Where a line contains the word "with", copy that line from the records below.
[Data for this exercise]
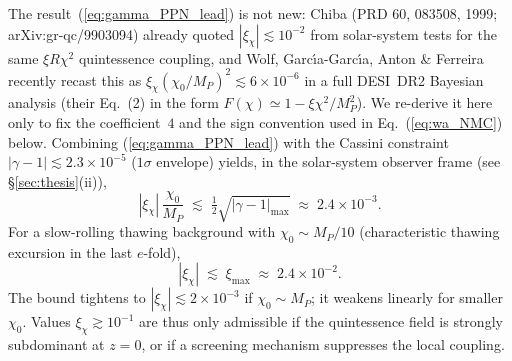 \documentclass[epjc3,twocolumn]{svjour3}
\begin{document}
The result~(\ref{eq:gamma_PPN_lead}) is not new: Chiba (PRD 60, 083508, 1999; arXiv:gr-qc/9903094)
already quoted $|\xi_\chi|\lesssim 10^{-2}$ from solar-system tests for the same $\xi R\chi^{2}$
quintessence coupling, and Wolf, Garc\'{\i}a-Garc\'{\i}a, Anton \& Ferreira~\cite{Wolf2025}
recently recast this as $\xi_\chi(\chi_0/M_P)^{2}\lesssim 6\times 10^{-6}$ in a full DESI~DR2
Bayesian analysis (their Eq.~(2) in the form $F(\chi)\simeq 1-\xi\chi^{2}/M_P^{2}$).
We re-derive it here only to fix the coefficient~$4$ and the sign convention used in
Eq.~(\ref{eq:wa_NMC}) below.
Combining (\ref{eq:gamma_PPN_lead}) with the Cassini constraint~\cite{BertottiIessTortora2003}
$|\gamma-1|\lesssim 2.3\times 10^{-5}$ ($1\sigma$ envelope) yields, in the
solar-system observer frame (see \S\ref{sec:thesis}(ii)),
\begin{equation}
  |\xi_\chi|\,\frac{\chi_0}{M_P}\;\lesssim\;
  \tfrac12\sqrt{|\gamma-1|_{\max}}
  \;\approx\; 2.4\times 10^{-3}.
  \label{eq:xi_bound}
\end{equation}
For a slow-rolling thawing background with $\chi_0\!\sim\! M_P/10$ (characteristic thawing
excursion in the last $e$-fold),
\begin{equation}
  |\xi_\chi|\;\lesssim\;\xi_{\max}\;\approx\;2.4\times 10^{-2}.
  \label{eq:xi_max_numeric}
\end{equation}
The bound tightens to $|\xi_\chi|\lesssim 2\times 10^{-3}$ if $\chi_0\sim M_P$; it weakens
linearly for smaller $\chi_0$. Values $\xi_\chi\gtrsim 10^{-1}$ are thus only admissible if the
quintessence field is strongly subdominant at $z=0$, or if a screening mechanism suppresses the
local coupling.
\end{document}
[/Data for this exercise]
[Data for this exercise]
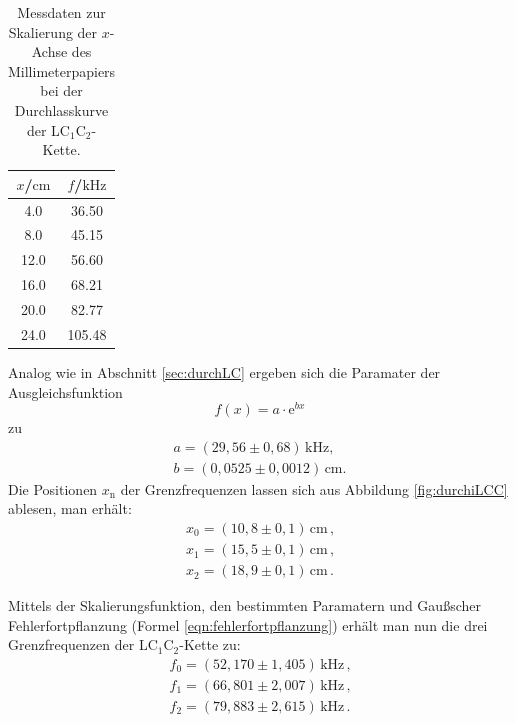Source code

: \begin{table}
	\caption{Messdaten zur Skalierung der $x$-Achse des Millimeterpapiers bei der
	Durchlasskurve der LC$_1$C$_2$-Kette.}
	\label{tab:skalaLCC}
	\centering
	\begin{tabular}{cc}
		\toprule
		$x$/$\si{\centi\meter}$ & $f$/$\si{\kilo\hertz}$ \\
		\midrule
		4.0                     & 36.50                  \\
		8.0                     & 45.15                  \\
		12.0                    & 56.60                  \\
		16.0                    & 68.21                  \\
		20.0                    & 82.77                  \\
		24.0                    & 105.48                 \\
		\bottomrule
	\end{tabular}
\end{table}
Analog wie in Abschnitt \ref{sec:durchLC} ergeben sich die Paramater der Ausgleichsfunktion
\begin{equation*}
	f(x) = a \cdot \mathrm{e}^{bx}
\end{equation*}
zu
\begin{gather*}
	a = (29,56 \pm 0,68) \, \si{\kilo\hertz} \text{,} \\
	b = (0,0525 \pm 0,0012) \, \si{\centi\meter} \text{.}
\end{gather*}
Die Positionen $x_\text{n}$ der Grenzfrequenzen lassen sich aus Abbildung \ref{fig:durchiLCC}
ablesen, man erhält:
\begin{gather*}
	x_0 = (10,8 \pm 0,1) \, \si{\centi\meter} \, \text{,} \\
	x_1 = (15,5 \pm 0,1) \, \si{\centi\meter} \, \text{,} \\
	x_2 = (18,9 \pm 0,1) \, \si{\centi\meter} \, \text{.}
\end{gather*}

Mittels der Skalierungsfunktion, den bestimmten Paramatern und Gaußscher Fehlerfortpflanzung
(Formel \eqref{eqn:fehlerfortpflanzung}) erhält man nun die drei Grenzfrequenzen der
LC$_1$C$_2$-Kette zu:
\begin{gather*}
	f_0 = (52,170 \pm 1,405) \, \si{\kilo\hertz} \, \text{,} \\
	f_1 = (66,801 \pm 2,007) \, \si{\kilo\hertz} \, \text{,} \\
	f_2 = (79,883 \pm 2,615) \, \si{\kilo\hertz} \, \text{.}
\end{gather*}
[/Data for this exercise]
◆ **Answer to this exercise**
Combining (\ref{eq:gamma_PPN_lead}) with the Cassini constraint~\cite{BertottiIessTortora2003}
For a slow-rolling thawing background with $\chi_0\!\sim\! M_P/10$ (characteristic thawing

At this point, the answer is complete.